For this exercise, report every line of the material that includes "equiv".
───
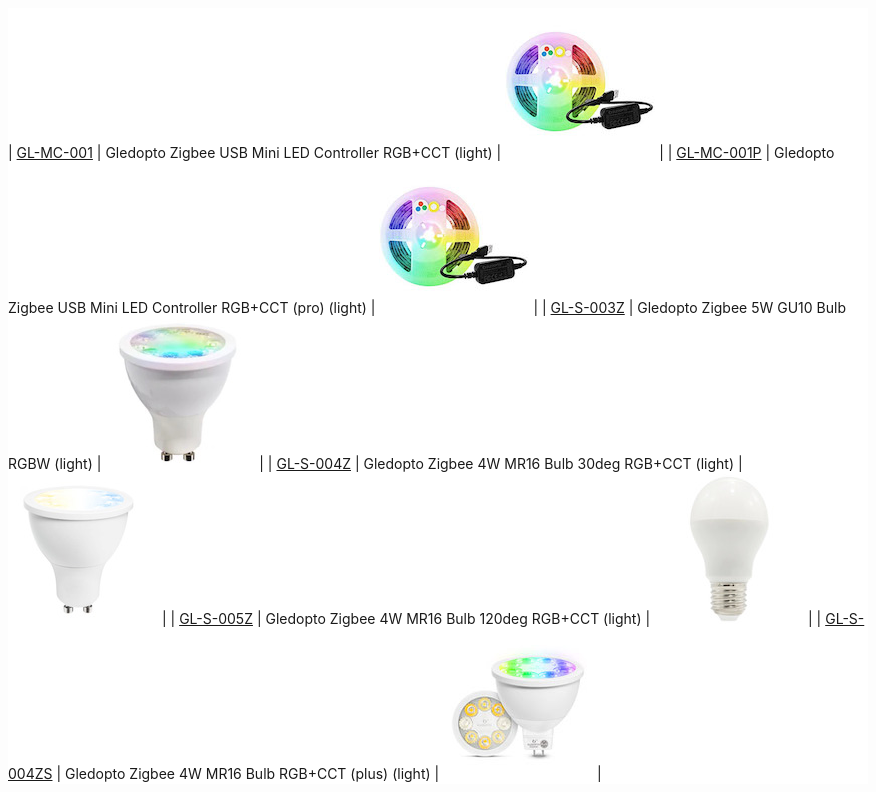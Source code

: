 | [GL-MC-001](../devices/GL-MC-001.md) | Gledopto Zigbee USB Mini LED Controller RGB+CCT (light) | ![../images/devices/GL-MC-001.jpg](../images/devices/GL-MC-001.jpg) |
| [GL-MC-001P](../devices/GL-MC-001P.md) | Gledopto Zigbee USB Mini LED Controller RGB+CCT (pro) (light) | ![../images/devices/GL-MC-001P.jpg](../images/devices/GL-MC-001P.jpg) |
| [GL-S-003Z](../devices/GL-S-003Z.md) | Gledopto Zigbee 5W GU10 Bulb RGBW (light) | ![../images/devices/GL-S-003Z.jpg](../images/devices/GL-S-003Z.jpg) |
| [GL-S-004Z](../devices/GL-S-004Z.md) | Gledopto Zigbee 4W MR16 Bulb 30deg RGB+CCT (light) | ![../images/devices/GL-S-004Z.jpg](../images/devices/GL-S-004Z.jpg) |
| [GL-S-005Z](../devices/GL-S-005Z.md) | Gledopto Zigbee 4W MR16 Bulb 120deg RGB+CCT (light) | ![../images/devices/GL-S-005Z.jpg](../images/devices/GL-S-005Z.jpg) |
| [GL-S-004ZS](../devices/GL-S-004ZS.md) | Gledopto Zigbee 4W MR16 Bulb RGB+CCT (plus) (light) | ![../images/devices/GL-S-004ZS.jpg](../images/devices/GL-S-004ZS.jpg) |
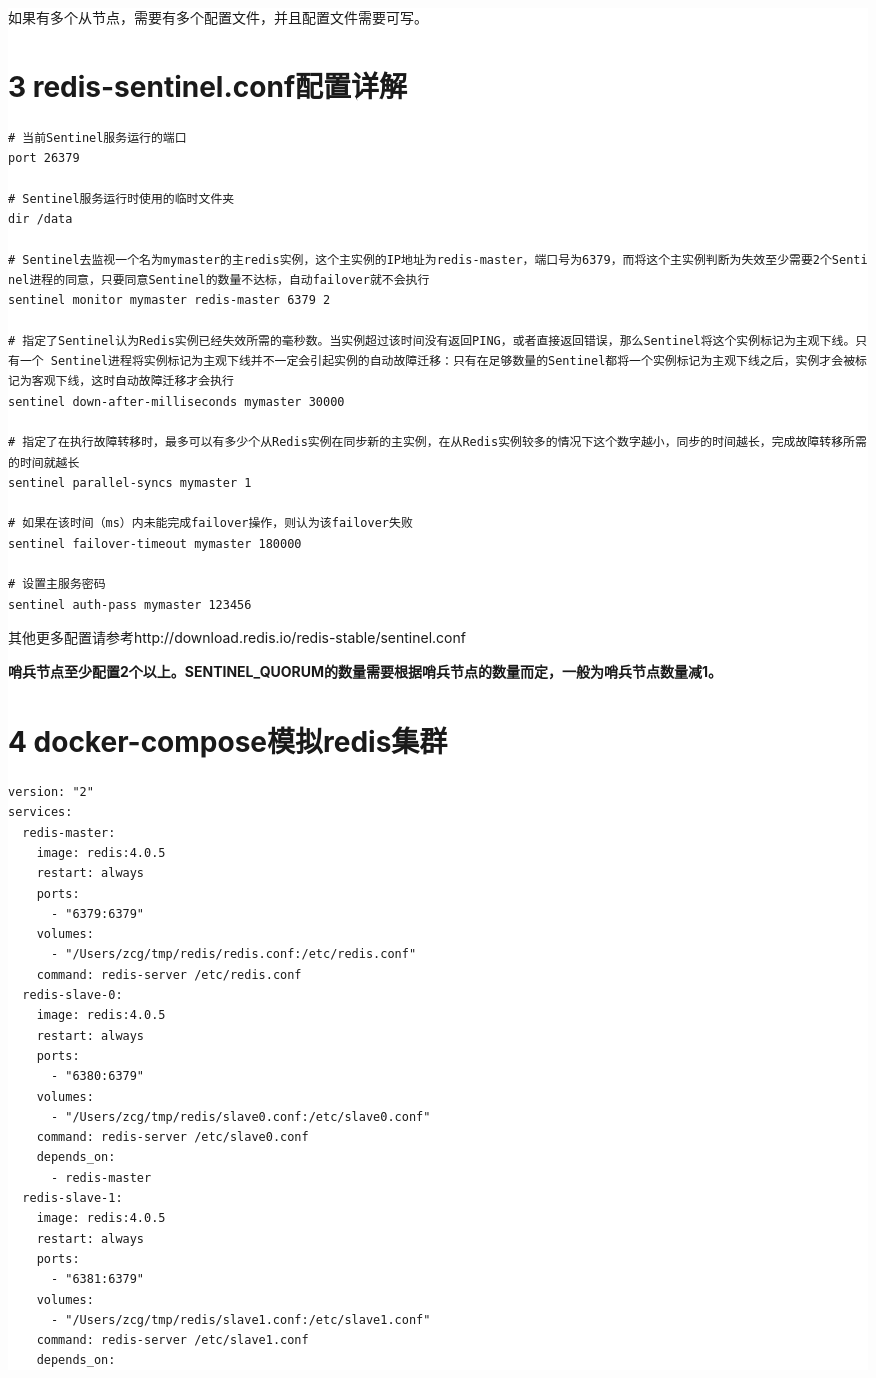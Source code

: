 如果有多个从节点，需要有多个配置文件，并且配置文件需要可写。

# 3 redis-sentinel.conf配置详解
```
# 当前Sentinel服务运行的端口
port 26379

# Sentinel服务运行时使用的临时文件夹
dir /data

# Sentinel去监视一个名为mymaster的主redis实例，这个主实例的IP地址为redis-master，端口号为6379，而将这个主实例判断为失效至少需要2个Sentinel进程的同意，只要同意Sentinel的数量不达标，自动failover就不会执行
sentinel monitor mymaster redis-master 6379 2

# 指定了Sentinel认为Redis实例已经失效所需的毫秒数。当实例超过该时间没有返回PING，或者直接返回错误，那么Sentinel将这个实例标记为主观下线。只有一个 Sentinel进程将实例标记为主观下线并不一定会引起实例的自动故障迁移：只有在足够数量的Sentinel都将一个实例标记为主观下线之后，实例才会被标记为客观下线，这时自动故障迁移才会执行
sentinel down-after-milliseconds mymaster 30000

# 指定了在执行故障转移时，最多可以有多少个从Redis实例在同步新的主实例，在从Redis实例较多的情况下这个数字越小，同步的时间越长，完成故障转移所需的时间就越长
sentinel parallel-syncs mymaster 1

# 如果在该时间（ms）内未能完成failover操作，则认为该failover失败
sentinel failover-timeout mymaster 180000

# 设置主服务密码
sentinel auth-pass mymaster 123456
```
其他更多配置请参考http://download.redis.io/redis-stable/sentinel.conf

**哨兵节点至少配置2个以上。SENTINEL_QUORUM的数量需要根据哨兵节点的数量而定，一般为哨兵节点数量减1。**


# 4 docker-compose模拟redis集群
```
version: "2"
services:
  redis-master:
    image: redis:4.0.5
    restart: always
    ports:
      - "6379:6379"
    volumes:
      - "/Users/zcg/tmp/redis/redis.conf:/etc/redis.conf"
    command: redis-server /etc/redis.conf
  redis-slave-0:
    image: redis:4.0.5
    restart: always
    ports:
      - "6380:6379"
    volumes:
      - "/Users/zcg/tmp/redis/slave0.conf:/etc/slave0.conf"
    command: redis-server /etc/slave0.conf
    depends_on:
      - redis-master
  redis-slave-1:
    image: redis:4.0.5
    restart: always
    ports:
      - "6381:6379"
    volumes:
      - "/Users/zcg/tmp/redis/slave1.conf:/etc/slave1.conf"
    command: redis-server /etc/slave1.conf
    depends_on:
```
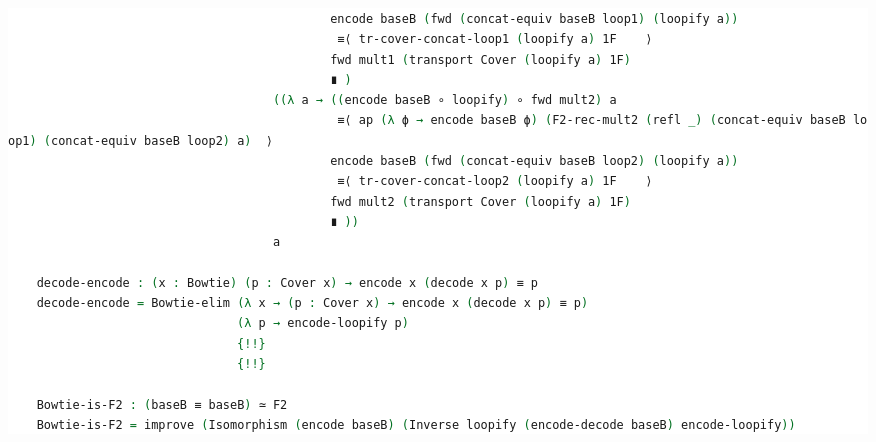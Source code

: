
 ```agda
                                             encode baseB (fwd (concat-equiv baseB loop1) (loopify a))
                                              ≡⟨ tr-cover-concat-loop1 (loopify a) 1F    ⟩
                                             fwd mult1 (transport Cover (loopify a) 1F)
                                             ∎ )
                                     ((λ a → ((encode baseB ∘ loopify) ∘ fwd mult2) a
                                              ≡⟨ ap (λ ϕ → encode baseB ϕ) (F2-rec-mult2 (refl _) (concat-equiv baseB loop1) (concat-equiv baseB loop2) a)  ⟩
                                             encode baseB (fwd (concat-equiv baseB loop2) (loopify a))
                                              ≡⟨ tr-cover-concat-loop2 (loopify a) 1F    ⟩
                                             fwd mult2 (transport Cover (loopify a) 1F)
                                             ∎ ))
                                     a
    
    decode-encode : (x : Bowtie) (p : Cover x) → encode x (decode x p) ≡ p
    decode-encode = Bowtie-elim (λ x → (p : Cover x) → encode x (decode x p) ≡ p)
                                (λ p → encode-loopify p)
                                {!!}
                                {!!}

    Bowtie-is-F2 : (baseB ≡ baseB) ≃ F2
    Bowtie-is-F2 = improve (Isomorphism (encode baseB) (Inverse loopify (encode-decode baseB) encode-loopify))
```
───
» **Solution**
                                             encode baseB (fwd (concat-equiv baseB loop1) (loopify a))
                                              ≡⟨ ap (λ ϕ → encode baseB ϕ) (F2-rec-mult2 (refl _) (concat-equiv baseB loop1) (concat-equiv baseB loop2) a)  ⟩
                                             encode baseB (fwd (concat-equiv baseB loop2) (loopify a))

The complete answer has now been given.